**Required work:** A complete answer includes every line below with the word "become".

**Excerpted data:**

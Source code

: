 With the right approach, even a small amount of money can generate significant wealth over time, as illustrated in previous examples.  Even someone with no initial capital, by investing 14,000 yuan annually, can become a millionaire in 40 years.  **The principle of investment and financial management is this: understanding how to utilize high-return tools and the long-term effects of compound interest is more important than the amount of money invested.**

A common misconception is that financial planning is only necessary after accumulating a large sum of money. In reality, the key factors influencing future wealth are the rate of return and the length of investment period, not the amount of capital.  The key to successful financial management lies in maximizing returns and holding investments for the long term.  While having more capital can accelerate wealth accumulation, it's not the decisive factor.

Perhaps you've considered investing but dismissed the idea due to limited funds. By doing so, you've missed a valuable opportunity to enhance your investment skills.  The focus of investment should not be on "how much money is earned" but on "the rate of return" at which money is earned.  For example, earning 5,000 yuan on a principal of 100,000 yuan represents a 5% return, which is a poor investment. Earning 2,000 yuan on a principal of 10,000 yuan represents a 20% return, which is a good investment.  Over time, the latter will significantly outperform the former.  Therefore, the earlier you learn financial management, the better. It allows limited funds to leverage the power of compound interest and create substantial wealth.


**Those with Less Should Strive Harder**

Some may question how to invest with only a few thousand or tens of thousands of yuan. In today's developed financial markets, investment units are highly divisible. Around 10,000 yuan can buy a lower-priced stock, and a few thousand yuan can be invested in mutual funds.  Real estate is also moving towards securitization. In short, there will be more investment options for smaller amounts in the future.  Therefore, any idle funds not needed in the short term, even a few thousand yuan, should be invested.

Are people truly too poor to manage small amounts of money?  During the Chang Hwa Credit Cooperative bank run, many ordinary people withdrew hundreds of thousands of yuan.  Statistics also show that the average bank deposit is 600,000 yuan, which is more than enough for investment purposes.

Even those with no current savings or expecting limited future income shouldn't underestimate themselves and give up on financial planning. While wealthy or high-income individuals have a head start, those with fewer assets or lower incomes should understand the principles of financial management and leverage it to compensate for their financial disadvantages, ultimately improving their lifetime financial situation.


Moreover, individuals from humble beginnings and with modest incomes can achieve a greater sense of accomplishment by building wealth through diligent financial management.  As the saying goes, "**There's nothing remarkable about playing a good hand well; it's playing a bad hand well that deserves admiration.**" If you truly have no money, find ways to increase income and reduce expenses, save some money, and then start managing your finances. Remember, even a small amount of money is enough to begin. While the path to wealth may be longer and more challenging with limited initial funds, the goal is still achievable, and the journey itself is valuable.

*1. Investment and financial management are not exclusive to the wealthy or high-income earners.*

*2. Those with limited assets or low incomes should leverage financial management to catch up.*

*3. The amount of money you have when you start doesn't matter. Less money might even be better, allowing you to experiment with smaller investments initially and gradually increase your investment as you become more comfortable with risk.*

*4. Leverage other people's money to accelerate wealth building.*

**Your response:**
: With the right approach, even a small amount of money can generate significant wealth over time, as illustrated in previous examples.  Even someone with no initial capital, by investing 14,000 yuan annually, can become a millionaire in 40 years.  **The principle of investment and financial management is this: understanding how to utilize high-return tools and the long-term effects of compound interest is more important than the amount of money invested.**
*3. The amount of money you have when you start doesn't matter. Less money might even be better, allowing you to experiment with smaller investments initially and gradually increase your investment as you become more comfortable with risk.*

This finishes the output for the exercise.